▶ Work required:
Reproduce every entry below exactly, minus the pictures.

(Dataset entries)
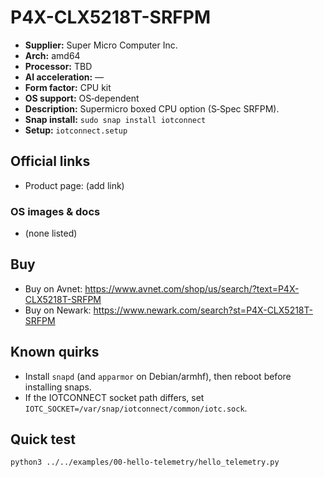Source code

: # P4X-CLX5218T-SRFPM

- **Supplier:** Super Micro Computer  Inc.
- **Arch:** amd64
- **Processor:** TBD
- **AI acceleration:** —
- **Form factor:** CPU kit
- **OS support:** OS‑dependent
- **Description:** Supermicro boxed CPU option (S‑Spec SRFPM).
- **Snap install:** `sudo snap install iotconnect`
- **Setup:** `iotconnect.setup`

## Official links
- Product page: (add link)

### OS images & docs
- (none listed)

## Buy
- Buy on Avnet: https://www.avnet.com/shop/us/search/?text=P4X-CLX5218T-SRFPM
- Buy on Newark: https://www.newark.com/search?st=P4X-CLX5218T-SRFPM

## Known quirks
- Install `snapd` (and `apparmor` on Debian/armhf), then reboot before installing snaps.
- If the IOTCONNECT socket path differs, set `IOTC_SOCKET=/var/snap/iotconnect/common/iotc.sock`.

## Quick test
```bash
python3 ../../examples/00-hello-telemetry/hello_telemetry.py
```
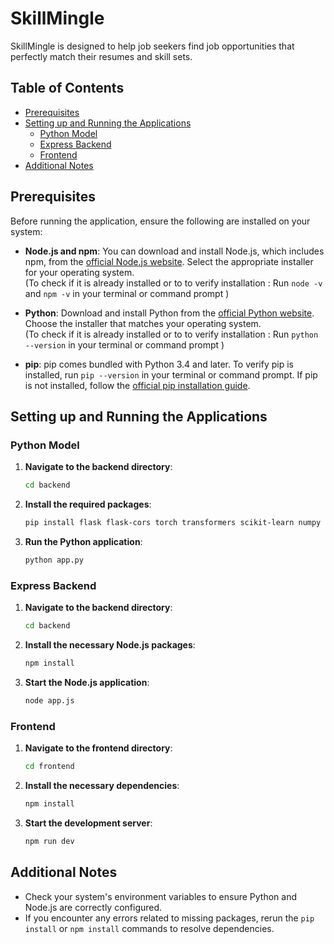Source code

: # SkillMingle

SkillMingle is designed to help job seekers find job opportunities that perfectly match their resumes and skill sets.

## Table of Contents

- [Prerequisites](#prerequisites)
- [Setting up and Running the Applications](#setting-up-and-running-the-applications)
  - [Python Model](#python-model)
  - [Express Backend](#express-backend)
  - [Frontend](#frontend)
- [Additional Notes](#additional-notes)

## Prerequisites

Before running the application, ensure the following are installed on your system:

- **Node.js and npm**: You can download and install Node.js, which includes npm, from the [official Node.js website](https://nodejs.org/). Select the appropriate installer for your operating system.  
  (To check if it is already installed or to to verify installation : Run `node -v` and `npm -v` in your terminal or command prompt )
  
- **Python**: Download and install Python from the [official Python website](https://www.python.org/downloads/). Choose the installer that matches your operating system.  
  (To check if it is already installed or to to verify installation : Run `python --version` in your terminal or command prompt )
  
- **pip**: pip comes bundled with Python 3.4 and later. To verify pip is installed, run `pip --version` in your terminal or command prompt. If pip is not installed, follow the [official pip installation guide](https://pip.pypa.io/en/stable/installation/).

## Setting up and Running the Applications

### Python Model

1. **Navigate to the backend directory**:
    ```bash
    cd backend
    ```
    
2.  **Install the required packages**:
    ```bash
    pip install flask flask-cors torch transformers scikit-learn numpy
    ```
    
3. **Run the Python application**:
    ```bash
    python app.py
    ```

### Express Backend

1. **Navigate to the backend directory**:
    ```bash
    cd backend
    ```

2. **Install the necessary Node.js packages**:
    ```bash
    npm install
    ```

3. **Start the Node.js application**:
    ```bash
    node app.js
    ```

### Frontend

1. **Navigate to the frontend directory**:
    ```bash
    cd frontend
    ```

2. **Install the necessary dependencies**:
    ```bash
    npm install
    ```

3. **Start the development server**:
    ```bash
    npm run dev
    ```

## Additional Notes

- Check your system's environment variables to ensure Python and Node.js are correctly configured.
- If you encounter any errors related to missing packages, rerun the `pip install` or `npm install` commands to resolve dependencies.
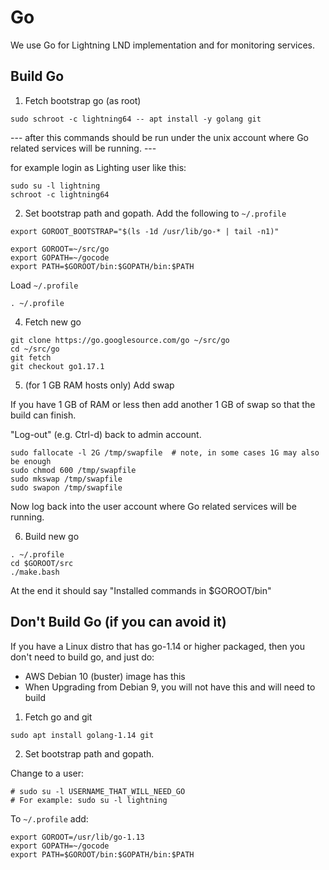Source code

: # Go

We use Go for Lightning LND implementation and for monitoring services.


## Build Go

1. Fetch bootstrap go (as root)

```
sudo schroot -c lightning64 -- apt install -y golang git

```


--- after this commands should be run under the unix account where Go related services will be running. ---

for example login as Lighting user like this:
```
sudo su -l lightning
schroot -c lightning64
```


2. Set bootstrap path and gopath. Add the following to `~/.profile`

```
export GOROOT_BOOTSTRAP="$(ls -1d /usr/lib/go-* | tail -n1)"

export GOROOT=~/src/go
export GOPATH=~/gocode
export PATH=$GOROOT/bin:$GOPATH/bin:$PATH
```

Load `~/.profile`
```
. ~/.profile
```

4. Fetch new go
```
git clone https://go.googlesource.com/go ~/src/go
cd ~/src/go
git fetch
git checkout go1.17.1
```

5. (for 1 GB RAM hosts only) Add swap

If you have 1 GB of RAM or less then add another 1 GB of swap so that the build can finish.


"Log-out" (e.g. Ctrl-d) back to admin account.
```
sudo fallocate -l 2G /tmp/swapfile  # note, in some cases 1G may also be enough
sudo chmod 600 /tmp/swapfile
sudo mkswap /tmp/swapfile
sudo swapon /tmp/swapfile
```

Now log back into the user account where Go related services will be running.


6. Build new go
```
. ~/.profile
cd $GOROOT/src
./make.bash
```
At the end it should say "Installed commands in $GOROOT/bin"



## Don't Build Go (if you can avoid it)


If you have a Linux distro that has go-1.14 or higher packaged, then you don't need to build go, and just do:


* AWS Debian 10 (buster) image has this
* When Upgrading from Debian 9, you will not have this and will need to build

1. Fetch go and git
```
sudo apt install golang-1.14 git
```

2. Set bootstrap path and gopath.

Change to a user:
```
# sudo su -l USERNAME_THAT_WILL_NEED_GO
# For example: sudo su -l lightning
```

To `~/.profile` add:
```
export GOROOT=/usr/lib/go-1.13
export GOPATH=~/gocode
export PATH=$GOROOT/bin:$GOPATH/bin:$PATH
```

▶ Answer box:
Source code

: # P4X-CLX5218T-SRFPM

- **Supplier:** Super Micro Computer  Inc.
- **Arch:** amd64
- **Processor:** TBD
- **AI acceleration:** —
- **Form factor:** CPU kit
- **OS support:** OS‑dependent
- **Description:** Supermicro boxed CPU option (S‑Spec SRFPM).
- **Snap install:** `sudo snap install iotconnect`
- **Setup:** `iotconnect.setup`

## Official links
- Product page: (add link)

### OS images & docs
- (none listed)

## Buy
- Buy on Avnet: https://www.avnet.com/shop/us/search/?text=P4X-CLX5218T-SRFPM
- Buy on Newark: https://www.newark.com/search?st=P4X-CLX5218T-SRFPM

## Known quirks
- Install `snapd` (and `apparmor` on Debian/armhf), then reboot before installing snaps.
- If the IOTCONNECT socket path differs, set `IOTC_SOCKET=/var/snap/iotconnect/common/iotc.sock`.

## Quick test
```bash
python3 ../../examples/00-hello-telemetry/hello_telemetry.py
```
Source code

: # SkillMingle

SkillMingle is designed to help job seekers find job opportunities that perfectly match their resumes and skill sets.

## Table of Contents

- [Prerequisites](#prerequisites)
- [Setting up and Running the Applications](#setting-up-and-running-the-applications)
  - [Python Model](#python-model)
  - [Express Backend](#express-backend)
  - [Frontend](#frontend)
- [Additional Notes](#additional-notes)

## Prerequisites

Before running the application, ensure the following are installed on your system:

- **Node.js and npm**: You can download and install Node.js, which includes npm, from the [official Node.js website](https://nodejs.org/). Select the appropriate installer for your operating system.  
  (To check if it is already installed or to to verify installation : Run `node -v` and `npm -v` in your terminal or command prompt )
  
- **Python**: Download and install Python from the [official Python website](https://www.python.org/downloads/). Choose the installer that matches your operating system.  
  (To check if it is already installed or to to verify installation : Run `python --version` in your terminal or command prompt )
  
- **pip**: pip comes bundled with Python 3.4 and later. To verify pip is installed, run `pip --version` in your terminal or command prompt. If pip is not installed, follow the [official pip installation guide](https://pip.pypa.io/en/stable/installation/).

## Setting up and Running the Applications

### Python Model

1. **Navigate to the backend directory**:
    ```bash
    cd backend
    ```
    
2.  **Install the required packages**:
    ```bash
    pip install flask flask-cors torch transformers scikit-learn numpy
    ```
    
3. **Run the Python application**:
    ```bash
    python app.py
    ```

### Express Backend

1. **Navigate to the backend directory**:
    ```bash
    cd backend
    ```

2. **Install the necessary Node.js packages**:
    ```bash
    npm install
    ```

3. **Start the Node.js application**:
    ```bash
    node app.js
    ```

### Frontend

1. **Navigate to the frontend directory**:
    ```bash
    cd frontend
    ```

2. **Install the necessary dependencies**:
    ```bash
    npm install
    ```

3. **Start the development server**:
    ```bash
    npm run dev
    ```

## Additional Notes

- Check your system's environment variables to ensure Python and Node.js are correctly configured.
- If you encounter any errors related to missing packages, rerun the `pip install` or `npm install` commands to resolve dependencies.
Source code

: # Go

We use Go for Lightning LND implementation and for monitoring services.


## Build Go

1. Fetch bootstrap go (as root)

```
sudo schroot -c lightning64 -- apt install -y golang git

```


--- after this commands should be run under the unix account where Go related services will be running. ---

for example login as Lighting user like this:
```
sudo su -l lightning
schroot -c lightning64
```


2. Set bootstrap path and gopath. Add the following to `~/.profile`

```
export GOROOT_BOOTSTRAP="$(ls -1d /usr/lib/go-* | tail -n1)"

export GOROOT=~/src/go
export GOPATH=~/gocode
export PATH=$GOROOT/bin:$GOPATH/bin:$PATH
```

Load `~/.profile`
```
. ~/.profile
```

4. Fetch new go
```
git clone https://go.googlesource.com/go ~/src/go
cd ~/src/go
git fetch
git checkout go1.17.1
```

5. (for 1 GB RAM hosts only) Add swap

If you have 1 GB of RAM or less then add another 1 GB of swap so that the build can finish.


"Log-out" (e.g. Ctrl-d) back to admin account.
```
sudo fallocate -l 2G /tmp/swapfile  # note, in some cases 1G may also be enough
sudo chmod 600 /tmp/swapfile
sudo mkswap /tmp/swapfile
sudo swapon /tmp/swapfile
```

Now log back into the user account where Go related services will be running.


6. Build new go
```
. ~/.profile
cd $GOROOT/src
./make.bash
```
At the end it should say "Installed commands in $GOROOT/bin"



## Don't Build Go (if you can avoid it)


If you have a Linux distro that has go-1.14 or higher packaged, then you don't need to build go, and just do:


* AWS Debian 10 (buster) image has this
* When Upgrading from Debian 9, you will not have this and will need to build

1. Fetch go and git
```
sudo apt install golang-1.14 git
```

2. Set bootstrap path and gopath.

Change to a user:
```
# sudo su -l USERNAME_THAT_WILL_NEED_GO
# For example: sudo su -l lightning
```

To `~/.profile` add:
```
export GOROOT=/usr/lib/go-1.13
export GOPATH=~/gocode
export PATH=$GOROOT/bin:$GOPATH/bin:$PATH
```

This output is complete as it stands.